WAITSTATS - CXPACKET query

Question

Post reply

WAITSTATS - CXPACKET query

Randolph West

SSCommitted

Points: 1575
More actions
June 17, 2009 at 3:57 am

#131255

Hi all

I've posted this on Serverfault.com as well, just in case.

Platform: SQL 2000 Enterprise with SP4, running on Windows 2003 Enterprise, 8 cores, 8GB RAM, and internal (!) storage. Databases are roughly 100GB in total.

Scenario: The waitstats are heavily skewed to hardware:

CXPACKET - 35.9%

WRITELOG - 18.4%

LCK_M_S - 13.2%

PAGEIOLATCH_SH - 10.9%

NETWORKIO - 10.4%

LATCH_EX - 5.6%

PAGEIOLATCH_EX - 2.6%

LCK_M_IX - 1.5%

LCK_M_IS - 1.2%

PAGELATCH_UP - 0.1%

I am ignoring the LATCH and LCK types for now, because we're moving to SAN shortly during a SQL 2005 upgrade, and the internal drives are heavily fragmented anyway.

However, I'm concerned about the CXPACKET type. In some cases I've had 80% wait times relating to this. Does the parallel execution plan setting need to be reviewed? (it is set to 5 at the moment). Will moving to SAN fix this as well? Should I even worry in the first place?

Thanks in advance!

Viewing 15 posts - 1 through 15 (of 15 total)

You must be logged in to reply to this topic.
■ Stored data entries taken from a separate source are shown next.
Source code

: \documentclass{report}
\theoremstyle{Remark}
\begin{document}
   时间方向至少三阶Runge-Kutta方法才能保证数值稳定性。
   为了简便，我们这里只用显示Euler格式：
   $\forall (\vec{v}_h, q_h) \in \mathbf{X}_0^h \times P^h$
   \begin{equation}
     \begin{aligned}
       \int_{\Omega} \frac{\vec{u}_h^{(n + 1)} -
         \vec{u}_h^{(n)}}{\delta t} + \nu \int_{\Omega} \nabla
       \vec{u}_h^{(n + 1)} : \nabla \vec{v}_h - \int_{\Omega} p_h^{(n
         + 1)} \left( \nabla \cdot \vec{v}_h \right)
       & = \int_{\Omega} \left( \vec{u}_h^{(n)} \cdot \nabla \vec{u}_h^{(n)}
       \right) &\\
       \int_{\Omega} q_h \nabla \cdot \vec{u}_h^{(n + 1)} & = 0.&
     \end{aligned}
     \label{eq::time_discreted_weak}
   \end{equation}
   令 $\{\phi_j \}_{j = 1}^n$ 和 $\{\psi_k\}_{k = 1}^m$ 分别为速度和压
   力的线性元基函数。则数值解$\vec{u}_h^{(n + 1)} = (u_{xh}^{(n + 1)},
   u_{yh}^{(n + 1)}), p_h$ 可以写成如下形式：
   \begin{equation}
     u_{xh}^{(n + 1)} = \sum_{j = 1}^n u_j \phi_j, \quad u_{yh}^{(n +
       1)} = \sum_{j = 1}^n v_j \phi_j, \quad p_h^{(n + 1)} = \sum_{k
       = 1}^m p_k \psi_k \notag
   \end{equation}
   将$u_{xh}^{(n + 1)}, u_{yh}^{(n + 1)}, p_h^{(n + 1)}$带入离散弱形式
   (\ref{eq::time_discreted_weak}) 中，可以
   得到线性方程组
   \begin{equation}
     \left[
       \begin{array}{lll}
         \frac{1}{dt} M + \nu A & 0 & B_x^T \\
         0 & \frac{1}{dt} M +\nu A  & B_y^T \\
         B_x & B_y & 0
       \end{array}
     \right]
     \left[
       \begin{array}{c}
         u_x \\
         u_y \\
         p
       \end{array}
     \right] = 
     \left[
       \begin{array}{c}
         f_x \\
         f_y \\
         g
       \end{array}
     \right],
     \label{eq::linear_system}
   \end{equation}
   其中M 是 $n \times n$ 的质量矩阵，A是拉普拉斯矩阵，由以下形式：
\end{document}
Login to reply

Randolph West SSCommitted Points: 1575 More actions · Answer 1

Randolph West

SSCommitted

Points: 1575

June 17, 2009 at 5:23 am

#1010788

A response on my post on Serverfault.com indicated that this is I/O related as well, which means I can re-benchmark after SAN and SQL 2005 migration.
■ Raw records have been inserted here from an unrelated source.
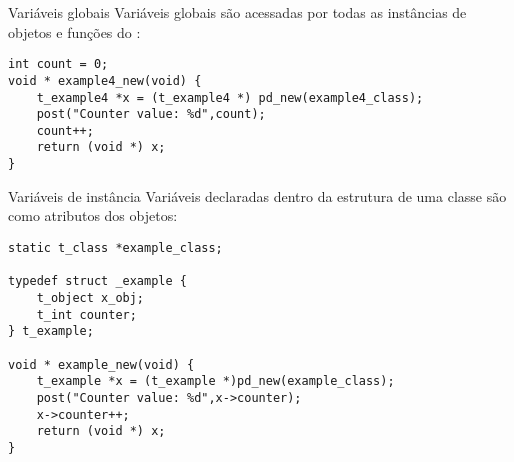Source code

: \begin{frame}[fragile]{Variáveis globais}
Variáveis globais são acessadas por todas as instâncias de objetos e funções
do \external:
\begin{lstlisting}
int count = 0;
void * example4_new(void) {
    t_example4 *x = (t_example4 *) pd_new(example4_class);
    post("Counter value: %d",count);
    count++;
    return (void *) x;
}
\end{lstlisting}
\end{frame}


\begin{frame}[fragile]{Variáveis de instância}
Variáveis declaradas dentro da estrutura de uma classe são como atributos dos
objetos:
\begin{lstlisting}
static t_class *example_class;

typedef struct _example {
    t_object x_obj;
    t_int counter;
} t_example;

void * example_new(void) {
    t_example *x = (t_example *)pd_new(example_class);
    post("Counter value: %d",x->counter);
    x->counter++;
    return (void *) x;
}
\end{lstlisting}
\end{frame}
Gail Shaw SSC Guru Points: 1004494 More actions · Answer 2

A CXPacket wait is due to a parallel skew. SQL has decided it will parallel one or more operators in a query and one of the threads finishes before the other and has to wait for the second thread to catch up. That wait is a CXPacket wait.

One of the suggested ways to reduce this is to reduce the MaxDop of the server. It's not a suitable solution in all cases though. Depends what kind of queries are running on the server and how often they parallel.

Gail Shaw
Microsoft Certified Master: SQL Server, MVP, M.Sc (Comp Sci)
SQL In The Wild: Discussions on DB performance with occasional diversions into recoverability

We walk in the dark places no others will enter
We stand on the bridge and no one may pass

Randolph West SSCommitted Points: 1575 More actions · Answer 3

Randolph West

SSCommitted

Points: 1575

June 17, 2009 at 9:58 am

#1011094

Dankie, Gail 🙂

I've read up on it before posting, so *theoretically* I know what it means. That said, your advice and suggestions are welcome. I've not seen the wait number this high in a production environment before, and was wondering whether moving the data files to SAN will fix it?

Thanks again!

Randolph

Gail Shaw SSC Guru Points: 1004494 More actions · Answer 4

CXPacket wait is a CPU-related wait, not an IO-related wait. It's from queries processing in parallel. There's a number of things that can cause that, from poor statistics (SQL makes a bad choice about splitting data), to hyperthreading, to other processes interfering (often non-SQL processes)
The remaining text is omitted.